The MSE is not great. Not surprising given the simplicity of our model. Maybe we can do better changing the model?

importances = lin.coef_
labels = lin.feature_names_in_
argsort = np.argsort(importances)
fig = plt.figure(figsize=[10, len(labels) * 0.5])
ax = fig.add_subplot(111)
ax.barh(np.arange(len(df_x.columns)), importances[argsort], 
        align='center', 
        height=0.5, 
        tick_label=labels)
ax.set_xlabel("Lin. Coeffs")

Text(0.5, 0, 'Lin. Coeffs')

../../_images/fffd87f6b4b0710c6dc1cebc22ab18ab69faef7410d5aced9d39459a767aa471.png

from sklearn.pipeline import Pipeline
from sklearn.preprocessing import PolynomialFeatures, StandardScaler
from sklearn.linear_model import LassoLarsIC

pipe = Pipeline([
    ('polynomial', PolynomialFeatures(degree=3)),
    ('scaler', StandardScaler()),
    ('classifier', LassoLarsIC(normalize=True))
])

pipe.fit(X_train, y_train)

---------------------------------------------------------------------------
TypeError                                 Traceback (most recent call last)
Cell In[22], line 8
      2 from sklearn.preprocessing import PolynomialFeatures, StandardScaler
      3 from sklearn.linear_model import LassoLarsIC
      5 pipe = Pipeline([
      6     ('polynomial', PolynomialFeatures(degree=3)),
      7     ('scaler', StandardScaler()),
----> 8     ('classifier', LassoLarsIC(normalize=True))
      9 ])
     11 pipe.fit(X_train, y_train)

TypeError: __init__() got an unexpected keyword argument 'normalize'

y_predict = pipe.predict(X_test)
y_predict0 = pipe.predict(X_train)
mse_train = mean_squared_error(y_train, y_predict0)
mse_test = mean_squared_error(y_test, y_predict)

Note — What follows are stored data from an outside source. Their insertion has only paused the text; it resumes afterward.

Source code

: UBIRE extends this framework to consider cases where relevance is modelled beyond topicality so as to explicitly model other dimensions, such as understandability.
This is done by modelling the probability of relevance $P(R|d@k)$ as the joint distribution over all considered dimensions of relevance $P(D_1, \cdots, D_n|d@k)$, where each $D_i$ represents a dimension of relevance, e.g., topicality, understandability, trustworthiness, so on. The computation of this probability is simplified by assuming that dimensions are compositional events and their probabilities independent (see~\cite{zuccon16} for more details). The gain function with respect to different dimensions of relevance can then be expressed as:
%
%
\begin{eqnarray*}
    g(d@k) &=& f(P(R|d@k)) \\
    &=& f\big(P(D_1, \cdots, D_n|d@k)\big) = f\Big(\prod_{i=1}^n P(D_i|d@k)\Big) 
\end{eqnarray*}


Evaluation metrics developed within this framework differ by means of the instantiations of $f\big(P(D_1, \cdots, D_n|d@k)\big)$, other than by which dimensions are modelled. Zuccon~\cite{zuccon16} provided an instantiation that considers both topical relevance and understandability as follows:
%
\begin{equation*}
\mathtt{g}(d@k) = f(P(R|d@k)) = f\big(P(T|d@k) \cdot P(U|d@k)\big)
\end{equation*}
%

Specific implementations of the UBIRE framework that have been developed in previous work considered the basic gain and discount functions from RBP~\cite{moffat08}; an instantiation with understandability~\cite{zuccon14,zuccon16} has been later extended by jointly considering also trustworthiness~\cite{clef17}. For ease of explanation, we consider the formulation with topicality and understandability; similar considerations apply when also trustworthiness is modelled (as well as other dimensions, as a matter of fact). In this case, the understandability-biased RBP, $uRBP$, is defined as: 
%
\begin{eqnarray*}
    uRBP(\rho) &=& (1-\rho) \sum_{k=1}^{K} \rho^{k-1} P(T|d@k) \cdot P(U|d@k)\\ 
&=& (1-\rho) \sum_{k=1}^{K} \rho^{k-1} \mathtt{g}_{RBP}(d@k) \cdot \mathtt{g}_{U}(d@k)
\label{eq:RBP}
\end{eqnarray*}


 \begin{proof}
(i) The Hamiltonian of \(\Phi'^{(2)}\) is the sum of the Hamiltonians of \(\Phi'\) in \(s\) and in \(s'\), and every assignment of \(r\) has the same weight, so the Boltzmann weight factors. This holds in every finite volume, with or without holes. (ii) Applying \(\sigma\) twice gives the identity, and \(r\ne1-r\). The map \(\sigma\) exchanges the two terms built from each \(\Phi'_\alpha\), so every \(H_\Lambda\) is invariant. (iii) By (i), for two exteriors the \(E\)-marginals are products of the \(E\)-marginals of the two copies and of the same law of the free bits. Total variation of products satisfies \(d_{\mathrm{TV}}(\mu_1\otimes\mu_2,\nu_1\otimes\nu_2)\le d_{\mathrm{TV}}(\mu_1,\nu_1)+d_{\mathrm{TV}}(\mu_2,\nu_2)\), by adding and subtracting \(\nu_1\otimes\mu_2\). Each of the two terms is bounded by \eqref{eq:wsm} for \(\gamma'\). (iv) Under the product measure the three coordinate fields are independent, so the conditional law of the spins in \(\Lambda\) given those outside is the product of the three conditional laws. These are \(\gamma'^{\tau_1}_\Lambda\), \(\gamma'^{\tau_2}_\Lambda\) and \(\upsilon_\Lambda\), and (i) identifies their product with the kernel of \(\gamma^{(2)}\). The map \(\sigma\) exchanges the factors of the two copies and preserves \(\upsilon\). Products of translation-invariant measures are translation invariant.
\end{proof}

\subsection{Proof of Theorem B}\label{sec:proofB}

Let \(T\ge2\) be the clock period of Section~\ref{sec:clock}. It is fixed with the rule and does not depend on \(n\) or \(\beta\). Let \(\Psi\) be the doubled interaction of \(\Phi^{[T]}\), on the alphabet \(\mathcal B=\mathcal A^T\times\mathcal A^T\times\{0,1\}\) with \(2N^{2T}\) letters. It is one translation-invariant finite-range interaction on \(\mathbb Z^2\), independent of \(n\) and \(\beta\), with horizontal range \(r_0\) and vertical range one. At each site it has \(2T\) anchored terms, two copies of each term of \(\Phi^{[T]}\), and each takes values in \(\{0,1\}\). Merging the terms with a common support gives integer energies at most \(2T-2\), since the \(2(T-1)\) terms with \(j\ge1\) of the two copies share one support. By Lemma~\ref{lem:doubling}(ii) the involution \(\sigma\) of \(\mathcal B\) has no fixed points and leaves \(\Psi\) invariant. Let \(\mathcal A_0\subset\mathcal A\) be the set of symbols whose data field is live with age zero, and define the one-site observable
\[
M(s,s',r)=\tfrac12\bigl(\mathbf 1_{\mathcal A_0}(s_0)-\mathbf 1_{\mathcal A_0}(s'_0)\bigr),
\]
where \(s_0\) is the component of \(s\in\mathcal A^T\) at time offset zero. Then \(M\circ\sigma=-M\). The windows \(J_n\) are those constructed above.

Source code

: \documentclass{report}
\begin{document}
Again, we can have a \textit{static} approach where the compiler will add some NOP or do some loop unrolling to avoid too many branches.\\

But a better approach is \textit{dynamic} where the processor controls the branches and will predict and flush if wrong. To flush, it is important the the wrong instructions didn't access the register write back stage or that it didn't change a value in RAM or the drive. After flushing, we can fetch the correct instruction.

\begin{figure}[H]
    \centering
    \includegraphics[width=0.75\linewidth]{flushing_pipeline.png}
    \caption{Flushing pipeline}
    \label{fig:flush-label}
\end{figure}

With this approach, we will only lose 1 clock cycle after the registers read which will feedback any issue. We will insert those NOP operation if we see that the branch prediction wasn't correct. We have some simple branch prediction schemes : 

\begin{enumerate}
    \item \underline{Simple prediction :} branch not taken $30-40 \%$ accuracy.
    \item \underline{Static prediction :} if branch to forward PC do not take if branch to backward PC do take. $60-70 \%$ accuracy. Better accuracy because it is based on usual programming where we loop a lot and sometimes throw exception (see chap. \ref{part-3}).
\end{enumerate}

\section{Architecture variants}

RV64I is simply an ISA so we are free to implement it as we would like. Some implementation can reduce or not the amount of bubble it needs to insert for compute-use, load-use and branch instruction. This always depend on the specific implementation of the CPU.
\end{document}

fig, ax = plt.subplots(1, 1, figsize=(4, 4))
ax.scatter(y_test, y_predict, alpha=0.2, label=f'test mse={mse_test:0.4f}')
ax.scatter(y_train, y_predict0, alpha=0.2, label=f'train mse={mse_train:0.4f}', zorder=-1)
ax.plot(ax.get_xlim(), ax.get_xlim(), zorder=-1, color='0.5')
ax.set_aspect('equal')
ax.set_xlim(-0.1, 5)
ax.set_ylim(-0.1, 5)
ax.grid()
ax.set_xlabel('Truth (y_test)')
ax.set_ylabel('Prediction (y_predict)')
plt.legend(loc='best')

<matplotlib.legend.Legend at 0x7f22c99c42b0>

../../_images/47ebc793adf3da65b57d7b2e1556365e751064d8f4db5207d80d3e20ace69439.png

importances = pipe['classifier'].coef_
labels = pipe['polynomial'].get_feature_names_out()
argsort = np.argsort(np.abs(importances))[-10:]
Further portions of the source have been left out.